From the aspect of spatial analysis, mapping the exact position of bones and other findings at the site is crucial, because after removing the fossils their accurate positions are not available anymore. The planning of such activity should be defined stepwise to avoid loss of data. If taphonomical analysis from the findings is also planned, not only the fossils, but the layer boundaries (top/bottom) should be measured, along with the fossil’s vertical position relative to them. The findings overlaying each other in the beds obviously will have the same x, y (horizontal coordinates in a Cartesian system), so measuring only the horizontal geographical parameters is not enough; a third coordinate should be added (elevation or vertical distance from the top of the layer).
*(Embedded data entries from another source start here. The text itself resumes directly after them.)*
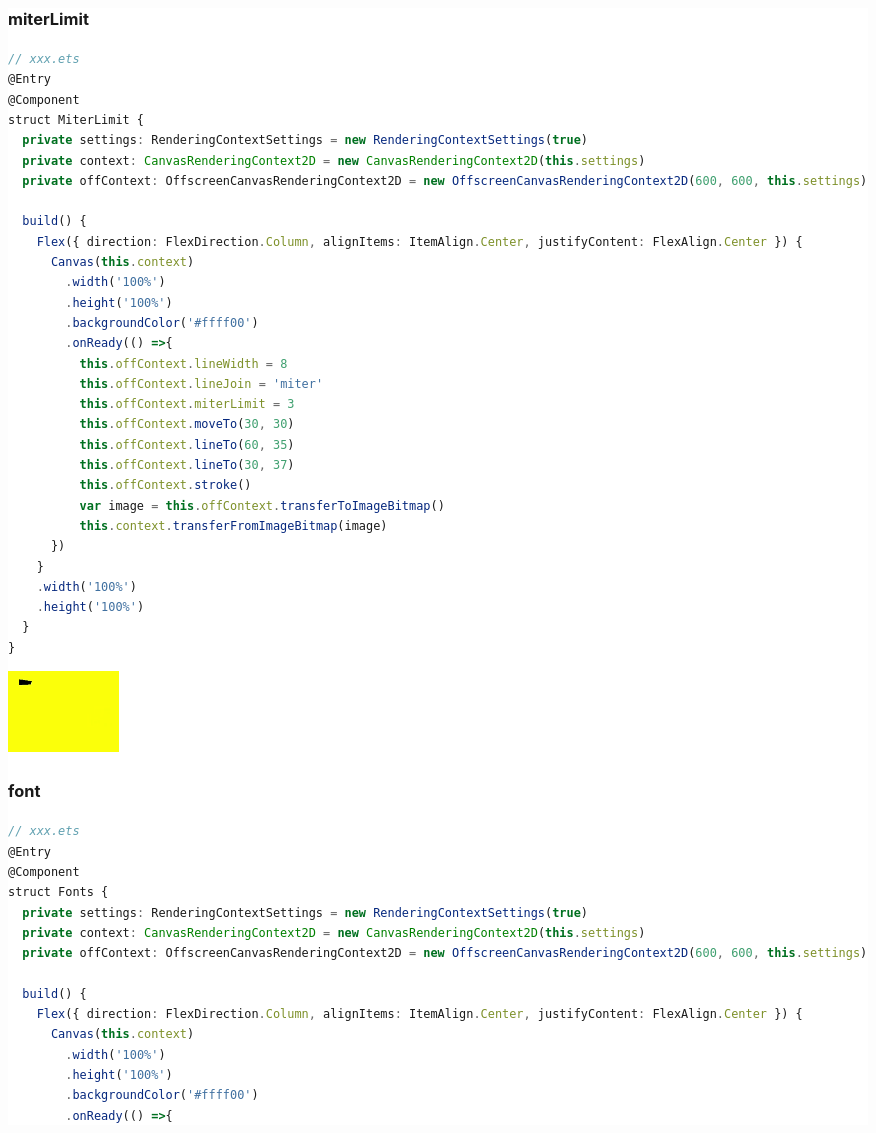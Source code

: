 ### miterLimit

```ts
// xxx.ets
@Entry
@Component
struct MiterLimit {
  private settings: RenderingContextSettings = new RenderingContextSettings(true)
  private context: CanvasRenderingContext2D = new CanvasRenderingContext2D(this.settings)
  private offContext: OffscreenCanvasRenderingContext2D = new OffscreenCanvasRenderingContext2D(600, 600, this.settings)
  
  build() {
    Flex({ direction: FlexDirection.Column, alignItems: ItemAlign.Center, justifyContent: FlexAlign.Center }) {
      Canvas(this.context)
        .width('100%')
        .height('100%')
        .backgroundColor('#ffff00')
        .onReady(() =>{
          this.offContext.lineWidth = 8
          this.offContext.lineJoin = 'miter'
          this.offContext.miterLimit = 3
          this.offContext.moveTo(30, 30)
          this.offContext.lineTo(60, 35)
          this.offContext.lineTo(30, 37)
          this.offContext.stroke()
          var image = this.offContext.transferToImageBitmap()
          this.context.transferFromImageBitmap(image)
      })
    }
    .width('100%')
    .height('100%')
  }
}
```

![en-us_image_0000001238952397](figures/en-us_image_0000001238952397.png)


### font

```ts
// xxx.ets
@Entry
@Component
struct Fonts {
  private settings: RenderingContextSettings = new RenderingContextSettings(true)
  private context: CanvasRenderingContext2D = new CanvasRenderingContext2D(this.settings)
  private offContext: OffscreenCanvasRenderingContext2D = new OffscreenCanvasRenderingContext2D(600, 600, this.settings)
  
  build() {
    Flex({ direction: FlexDirection.Column, alignItems: ItemAlign.Center, justifyContent: FlexAlign.Center }) {
      Canvas(this.context)
        .width('100%')
        .height('100%')
        .backgroundColor('#ffff00')
        .onReady(() =>{
```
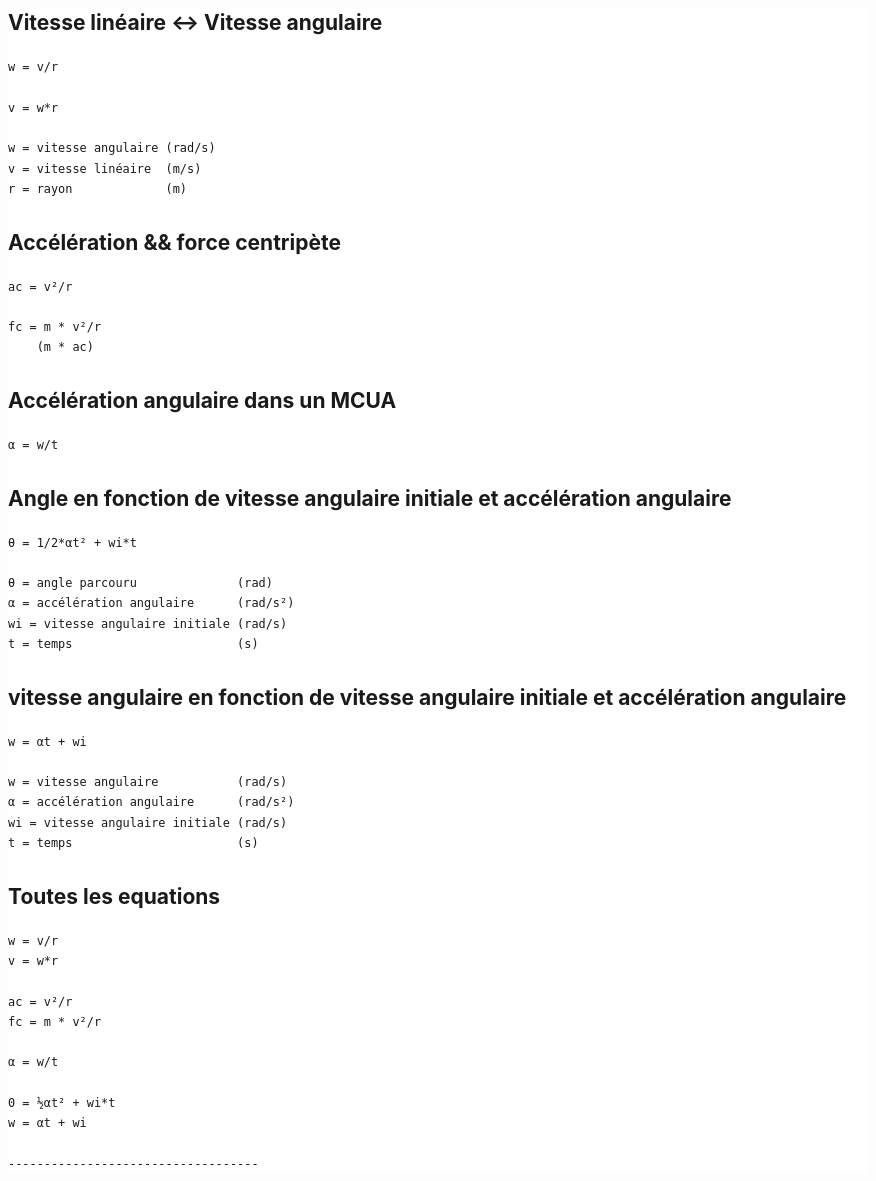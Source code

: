 ## Vitesse linéaire <\-\> Vitesse angulaire
```
w = v/r

v = w*r

w = vitesse angulaire (rad/s)
v = vitesse linéaire  (m/s)
r = rayon             (m)
```


## Accélération && force centripète
```
ac = v²/r

fc = m * v²/r
    (m * ac)
```
## Accélération angulaire dans un MCUA
```
α = w/t
```
## Angle en fonction de vitesse angulaire initiale et accélération angulaire

```
θ = 1/2*αt² + wi*t

θ = angle parcouru              (rad)
α = accélération angulaire      (rad/s²)
wi = vitesse angulaire initiale (rad/s)
t = temps                       (s)
```

## vitesse angulaire en fonction de vitesse angulaire initiale et accélération angulaire

```
w = αt + wi

w = vitesse angulaire           (rad/s)
α = accélération angulaire      (rad/s²)
wi = vitesse angulaire initiale (rad/s)
t = temps                       (s)
```

## Toutes les equations

```
w = v/r
v = w*r

ac = v²/r
fc = m * v²/r

α = w/t

0 = ½αt² + wi*t
w = αt + wi

-----------------------------------
```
Defining a Cartesian coordinate system at the site may occur physically (grid of ropes and spikes), or virtually (geodesic methods); also the two of them can be combined.

The meter-grid (box-grid) system is the most commonly used technique for mapping specimens in a quarry, and it can produce the proper resolution for GIS-based analyses. It is quite adequate if the site is flat and relatively small, and easy to record the locations of the findings by measuring their horizontal distances from the grid nodes (e.g., Abler, 1984; Botfalvai et al., 2017; Britt et al., 2009). However, this technique is an invasive method and involves several difficulties when paleontologists try to use it on rough terrain. For example: (1) the spikes hammered into the quarry floor as grid nodes can destroy the buried bones when beaten into the layer (Organ et al., 2003); (2) if the site is situated on a hillside or on uneven ground surface, building the grid is time-consuming and complicated; (3) measuring the vertical position of the findings is more problematic than measuring the horizontal coordinates. Although the invasiveness can be avoided with the “floating-gird” system presented by Chris L. Organ and his colleagues (Organ et al., 2003), it is even harder to set it up on steep slopes. Furthermore, the traditional meter-grid mapping method is unusable if the bonebed is expansive (several hundred meters long and wide) and its fossil-content is sparse and scattered.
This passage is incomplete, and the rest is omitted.